A survey by the Hong Kong Institute of Chartered Secretaries finds that 40% of the 431 members it surveyed believe that it’s more difficult to open a bank account in Hong Kong than in other jurisdictions.
“Many respondents mentioned Singapore as the jurisdiction of choice for themselves or their overseas clients,” says the Bank Account Opening Survey report released in July. Other jurisdictions mentioned as better than Hong Kong in bank-account opening include China, Dubai, India, Switzerland, Taiwan and the UK.
The majority of the respondents open business accounts for their own businesses as well as for their clients, being business owners or working in trust and company service providers.
The Hong Kong Institute of Chartered Secretaries says existing bank customers are less likely to encounter problems when opening additional bank accounts. “However, if you are a start-up, small and medium-sized enterprise and/or a foreign customer, you are more likely to experience difficulties”
Foreign customers beware
Among the findings is that start-ups, SMEs and foreign customers experience the most difficulties, along with non-government organizations, home-office businesses and companies with complex shareholding structures involving a number of beneficial owners.
Other findings include:
- 76% of respondents say it has been more difficult to open a bank account in Hong Kong in the 12 months prior to the survey, which was conducted from December 2017 to February 2018
- 41% describe the problem as serious while another 36% say it is somewhat serious
- 48% say the problem affects all banks – local, international and mainland Chinese.

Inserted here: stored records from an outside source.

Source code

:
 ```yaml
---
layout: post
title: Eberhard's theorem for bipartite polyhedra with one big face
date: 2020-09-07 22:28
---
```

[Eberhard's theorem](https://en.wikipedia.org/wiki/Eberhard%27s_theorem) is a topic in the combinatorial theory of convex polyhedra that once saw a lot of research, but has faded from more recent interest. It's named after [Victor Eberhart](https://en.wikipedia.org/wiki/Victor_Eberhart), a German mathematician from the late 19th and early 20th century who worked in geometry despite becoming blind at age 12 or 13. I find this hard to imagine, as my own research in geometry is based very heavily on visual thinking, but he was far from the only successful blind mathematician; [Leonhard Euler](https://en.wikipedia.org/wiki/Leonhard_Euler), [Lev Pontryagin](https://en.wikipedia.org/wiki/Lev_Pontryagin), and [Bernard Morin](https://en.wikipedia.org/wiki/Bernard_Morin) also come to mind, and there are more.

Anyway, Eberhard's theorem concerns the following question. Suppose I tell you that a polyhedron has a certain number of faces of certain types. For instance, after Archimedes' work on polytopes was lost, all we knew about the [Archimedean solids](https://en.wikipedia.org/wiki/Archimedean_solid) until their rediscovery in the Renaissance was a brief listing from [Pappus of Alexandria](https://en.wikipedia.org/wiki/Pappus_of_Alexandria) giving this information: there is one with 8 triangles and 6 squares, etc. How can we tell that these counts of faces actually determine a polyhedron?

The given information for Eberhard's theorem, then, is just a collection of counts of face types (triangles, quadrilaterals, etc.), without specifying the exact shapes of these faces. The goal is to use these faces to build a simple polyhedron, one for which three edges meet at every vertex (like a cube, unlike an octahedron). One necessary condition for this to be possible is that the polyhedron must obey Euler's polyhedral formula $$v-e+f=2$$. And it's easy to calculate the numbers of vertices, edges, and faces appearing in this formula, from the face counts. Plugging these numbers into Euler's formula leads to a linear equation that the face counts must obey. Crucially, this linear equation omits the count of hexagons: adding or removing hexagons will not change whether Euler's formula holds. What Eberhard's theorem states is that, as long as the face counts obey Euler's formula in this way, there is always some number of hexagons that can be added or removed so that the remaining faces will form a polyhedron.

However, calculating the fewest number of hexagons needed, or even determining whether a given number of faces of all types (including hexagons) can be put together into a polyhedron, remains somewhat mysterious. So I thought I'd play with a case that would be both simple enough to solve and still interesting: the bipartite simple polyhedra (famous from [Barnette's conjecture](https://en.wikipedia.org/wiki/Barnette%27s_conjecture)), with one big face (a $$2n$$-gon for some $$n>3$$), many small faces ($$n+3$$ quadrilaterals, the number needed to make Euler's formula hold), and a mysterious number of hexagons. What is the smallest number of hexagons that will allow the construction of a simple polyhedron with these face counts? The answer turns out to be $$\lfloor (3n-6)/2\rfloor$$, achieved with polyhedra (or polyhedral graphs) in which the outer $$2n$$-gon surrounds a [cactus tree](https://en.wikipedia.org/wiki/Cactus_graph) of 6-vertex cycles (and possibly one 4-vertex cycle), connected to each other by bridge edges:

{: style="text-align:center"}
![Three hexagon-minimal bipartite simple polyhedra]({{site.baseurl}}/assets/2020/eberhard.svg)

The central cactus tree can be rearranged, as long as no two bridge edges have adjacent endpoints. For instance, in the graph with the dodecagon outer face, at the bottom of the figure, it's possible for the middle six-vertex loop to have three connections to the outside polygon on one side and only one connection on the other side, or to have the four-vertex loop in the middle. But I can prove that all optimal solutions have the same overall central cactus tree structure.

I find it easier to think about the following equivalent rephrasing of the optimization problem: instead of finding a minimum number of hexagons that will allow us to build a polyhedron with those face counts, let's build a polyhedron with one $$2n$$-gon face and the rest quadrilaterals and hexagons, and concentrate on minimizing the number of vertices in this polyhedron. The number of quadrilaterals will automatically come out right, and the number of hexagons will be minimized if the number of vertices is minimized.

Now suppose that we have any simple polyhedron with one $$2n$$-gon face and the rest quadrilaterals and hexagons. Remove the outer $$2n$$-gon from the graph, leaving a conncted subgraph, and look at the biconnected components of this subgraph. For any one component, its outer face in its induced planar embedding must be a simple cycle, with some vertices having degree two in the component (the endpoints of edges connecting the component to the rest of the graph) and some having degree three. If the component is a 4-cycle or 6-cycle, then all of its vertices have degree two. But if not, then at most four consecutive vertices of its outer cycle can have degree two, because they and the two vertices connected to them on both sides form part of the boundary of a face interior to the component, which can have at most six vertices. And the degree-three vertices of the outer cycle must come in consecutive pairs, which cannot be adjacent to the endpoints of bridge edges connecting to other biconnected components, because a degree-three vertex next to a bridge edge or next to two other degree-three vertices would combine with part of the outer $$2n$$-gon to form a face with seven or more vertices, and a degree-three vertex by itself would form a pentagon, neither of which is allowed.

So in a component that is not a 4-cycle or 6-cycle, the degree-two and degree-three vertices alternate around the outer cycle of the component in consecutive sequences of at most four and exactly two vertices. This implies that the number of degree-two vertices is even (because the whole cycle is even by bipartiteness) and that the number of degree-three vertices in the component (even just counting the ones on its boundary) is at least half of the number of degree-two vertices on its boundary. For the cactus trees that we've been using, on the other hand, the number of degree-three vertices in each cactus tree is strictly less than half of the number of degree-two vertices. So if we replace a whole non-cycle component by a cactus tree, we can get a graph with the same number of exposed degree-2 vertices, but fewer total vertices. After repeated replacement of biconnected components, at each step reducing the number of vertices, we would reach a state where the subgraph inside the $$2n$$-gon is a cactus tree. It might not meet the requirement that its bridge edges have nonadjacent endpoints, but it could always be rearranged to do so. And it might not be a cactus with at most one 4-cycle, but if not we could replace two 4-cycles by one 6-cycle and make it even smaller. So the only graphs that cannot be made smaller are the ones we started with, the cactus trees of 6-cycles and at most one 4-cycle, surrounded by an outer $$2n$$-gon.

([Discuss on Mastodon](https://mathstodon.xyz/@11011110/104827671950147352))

Many of the first-tier banks were singled out as “extremely difficult”
- 59% say documentary requirements are difficult to satisfy, while 57% say banks make it difficult for a foreign national to open a bank account. Four out of ten complain that the bank approval process is not transparent (47%), that no reasons are provided when an application is rejected (42%), and that “smaller revenue generating customers” meet higher hurdles (41%)
- 43% say banks are imposing other conditions such as maintaining fixed deposits (23%) and purchasing insurance or other financial products (33%)
- 52% believe the loss of business in Hong Kong is a direct result of actual difficulties with opening a bank account, while 22% see the problem as also a result of perceived difficulties or as an alternative explanation for the loss of business
Balancing due diligence and inclusion
The Hong Kong Institute of Chartered Secretaries says existing bank customers are less likely to encounter problems when opening additional bank accounts. “However, if you are a start-up, small and medium-sized enterprise and/or a foreign customer, you are more likely to experience difficulties.”
It notes that banks have been on a de-risking exercise to comply with customer due diligence requirements that address risks around money laundering and financing of terrorism activities. That has apparently caused difficulties in opening new accounts.
However, the Hong Kong Monetary Authority has also issued a circular making clear it expected banks to continue with financial inclusion, “meaning bona fide businesses should have access to basic banking services,” says the Institute, which adds that the de facto central bank has observed “disproportionate” customer due diligence measures resulting in “many unsuccessful account opening applications and/or unpleasant experiences.”
“Accounts have been opened in Taipei and UAE very quickly after presenting all required documents in one bundle. This is simply not possible in Hong Kong at the moment”
The HKMA says it has engaged with various stakeholders, gathered details of specific incidents related to difficulties around bank account opening, and followed up with the banks. It has told financial institutions not to take a one-size-fits-all approach, and instead follow a risk-based approach that differentiates the “risk levels of individual customers in accordance with their backgrounds and circumstances.”
It also requires banks to institute a review mechanism. But the Institute’s survey finds that 60% of respondents are unaware that such a review mechanism has been established. Only 12% actually tried the bank’s review process.
“Responses of those who are aware of the review mechanism, or who had actually tried it, were similar,” reports the Institute. “It seems there is not much confidence in the process and there is a general sense of frustration and cynicism.”
The survey also suggests that other jurisdictions are doing much better job at balancing due diligence with inclusion, which has implications on Hong Kong’s status as a business and financial hub. “Accounts have been opened in Taipei and UAE very quickly after presenting all required documents in one bundle,” the report quotes one of the respondents. “This is simply not possible in Hong Kong at the moment.”
The HKMA says the difficulties “do not appear to be an industry-wide issue,” a position that is contradicted by the findings of the Institute’s survey. The Institute concedes that “it is hard to quantify what business opportunities Hong Kong is losing” because international businesses “vote with their feet.”
But it warns: “A resounding 68% (294) of respondents believe Hong Kong has been losing business opportunities because of the bank account opening difficulties.” That should be a wake-up call for the HKMA and everyone else in the city that wants to see it succeed.